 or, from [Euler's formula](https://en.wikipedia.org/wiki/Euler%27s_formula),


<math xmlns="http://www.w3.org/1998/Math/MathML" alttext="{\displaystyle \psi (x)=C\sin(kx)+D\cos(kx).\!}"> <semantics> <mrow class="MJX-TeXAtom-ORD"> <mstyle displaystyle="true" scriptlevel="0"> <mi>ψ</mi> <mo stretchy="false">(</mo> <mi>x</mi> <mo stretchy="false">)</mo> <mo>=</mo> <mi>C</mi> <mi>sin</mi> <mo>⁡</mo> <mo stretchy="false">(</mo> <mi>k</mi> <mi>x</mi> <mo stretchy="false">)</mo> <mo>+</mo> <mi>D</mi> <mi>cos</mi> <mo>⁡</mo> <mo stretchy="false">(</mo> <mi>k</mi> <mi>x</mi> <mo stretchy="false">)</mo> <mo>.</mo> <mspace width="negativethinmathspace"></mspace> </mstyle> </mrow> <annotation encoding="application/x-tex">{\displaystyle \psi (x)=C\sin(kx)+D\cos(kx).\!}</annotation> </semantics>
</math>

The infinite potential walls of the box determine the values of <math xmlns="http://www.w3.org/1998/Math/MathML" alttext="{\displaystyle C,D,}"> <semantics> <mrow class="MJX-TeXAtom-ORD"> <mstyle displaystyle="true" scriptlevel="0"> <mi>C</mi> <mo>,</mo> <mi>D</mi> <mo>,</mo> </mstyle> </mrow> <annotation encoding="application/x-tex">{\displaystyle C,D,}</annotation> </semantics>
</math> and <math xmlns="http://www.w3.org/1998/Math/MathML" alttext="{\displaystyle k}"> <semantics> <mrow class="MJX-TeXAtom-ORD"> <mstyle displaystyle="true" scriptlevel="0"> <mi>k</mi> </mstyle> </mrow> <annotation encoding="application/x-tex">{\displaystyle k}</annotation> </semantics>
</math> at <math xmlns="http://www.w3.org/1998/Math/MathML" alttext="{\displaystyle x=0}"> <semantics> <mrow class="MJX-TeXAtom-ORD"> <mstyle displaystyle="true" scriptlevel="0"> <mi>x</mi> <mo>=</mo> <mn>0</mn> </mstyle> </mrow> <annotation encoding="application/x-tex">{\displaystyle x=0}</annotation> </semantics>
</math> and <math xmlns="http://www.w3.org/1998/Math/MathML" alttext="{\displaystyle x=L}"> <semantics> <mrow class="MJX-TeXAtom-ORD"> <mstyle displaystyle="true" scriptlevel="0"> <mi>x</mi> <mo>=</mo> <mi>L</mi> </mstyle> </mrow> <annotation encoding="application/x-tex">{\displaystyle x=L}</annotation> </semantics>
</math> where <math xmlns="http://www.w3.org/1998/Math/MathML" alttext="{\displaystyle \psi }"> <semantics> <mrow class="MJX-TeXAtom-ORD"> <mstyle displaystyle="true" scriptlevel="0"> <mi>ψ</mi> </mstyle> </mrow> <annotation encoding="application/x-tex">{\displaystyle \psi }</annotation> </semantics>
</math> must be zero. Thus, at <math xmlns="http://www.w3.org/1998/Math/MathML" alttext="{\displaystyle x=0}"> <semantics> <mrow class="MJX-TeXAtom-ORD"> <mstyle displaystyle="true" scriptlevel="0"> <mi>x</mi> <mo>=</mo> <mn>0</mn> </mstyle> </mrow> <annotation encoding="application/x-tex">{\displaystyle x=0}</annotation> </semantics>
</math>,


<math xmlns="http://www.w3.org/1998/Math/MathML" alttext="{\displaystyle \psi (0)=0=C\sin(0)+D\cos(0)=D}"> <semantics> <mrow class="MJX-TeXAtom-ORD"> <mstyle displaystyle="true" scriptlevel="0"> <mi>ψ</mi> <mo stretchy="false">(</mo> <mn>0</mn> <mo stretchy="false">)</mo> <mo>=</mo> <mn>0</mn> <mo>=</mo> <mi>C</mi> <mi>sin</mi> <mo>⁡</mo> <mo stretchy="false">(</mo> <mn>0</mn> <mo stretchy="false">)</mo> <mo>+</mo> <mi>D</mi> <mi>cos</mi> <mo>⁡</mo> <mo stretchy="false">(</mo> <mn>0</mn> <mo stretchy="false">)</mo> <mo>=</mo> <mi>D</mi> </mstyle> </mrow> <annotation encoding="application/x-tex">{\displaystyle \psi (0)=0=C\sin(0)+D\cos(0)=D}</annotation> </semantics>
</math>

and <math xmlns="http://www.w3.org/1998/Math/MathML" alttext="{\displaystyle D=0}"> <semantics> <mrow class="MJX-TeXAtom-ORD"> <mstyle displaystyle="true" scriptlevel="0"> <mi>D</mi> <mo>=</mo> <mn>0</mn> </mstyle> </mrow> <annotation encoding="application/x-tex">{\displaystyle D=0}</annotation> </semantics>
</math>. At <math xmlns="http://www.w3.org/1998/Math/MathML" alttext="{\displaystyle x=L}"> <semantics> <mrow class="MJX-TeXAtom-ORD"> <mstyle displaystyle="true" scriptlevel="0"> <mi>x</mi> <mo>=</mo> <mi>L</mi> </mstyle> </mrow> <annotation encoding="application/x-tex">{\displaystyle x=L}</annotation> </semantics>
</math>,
____________
What is needed:
Where a line above holds the word "stretchy", copy it.

Answer space:
<math xmlns="http://www.w3.org/1998/Math/MathML" alttext="{\displaystyle \psi (x)=C\sin(kx)+D\cos(kx).\!}"> <semantics> <mrow class="MJX-TeXAtom-ORD"> <mstyle displaystyle="true" scriptlevel="0"> <mi>ψ</mi> <mo stretchy="false">(</mo> <mi>x</mi> <mo stretchy="false">)</mo> <mo>=</mo> <mi>C</mi> <mi>sin</mi> <mo>⁡</mo> <mo stretchy="false">(</mo> <mi>k</mi> <mi>x</mi> <mo stretchy="false">)</mo> <mo>+</mo> <mi>D</mi> <mi>cos</mi> <mo>⁡</mo> <mo stretchy="false">(</mo> <mi>k</mi> <mi>x</mi> <mo stretchy="false">)</mo> <mo>.</mo> <mspace width="negativethinmathspace"></mspace> </mstyle> </mrow> <annotation encoding="application/x-tex">{\displaystyle \psi (x)=C\sin(kx)+D\cos(kx).\!}</annotation> </semantics>
<math xmlns="http://www.w3.org/1998/Math/MathML" alttext="{\displaystyle \psi (0)=0=C\sin(0)+D\cos(0)=D}"> <semantics> <mrow class="MJX-TeXAtom-ORD"> <mstyle displaystyle="true" scriptlevel="0"> <mi>ψ</mi> <mo stretchy="false">(</mo> <mn>0</mn> <mo stretchy="false">)</mo> <mo>=</mo> <mn>0</mn> <mo>=</mo> <mi>C</mi> <mi>sin</mi> <mo>⁡</mo> <mo stretchy="false">(</mo> <mn>0</mn> <mo stretchy="false">)</mo> <mo>+</mo> <mi>D</mi> <mi>cos</mi> <mo>⁡</mo> <mo stretchy="false">(</mo> <mn>0</mn> <mo stretchy="false">)</mo> <mo>=</mo> <mi>D</mi> </mstyle> </mrow> <annotation encoding="application/x-tex">{\displaystyle \psi (0)=0=C\sin(0)+D\cos(0)=D}</annotation> </semantics>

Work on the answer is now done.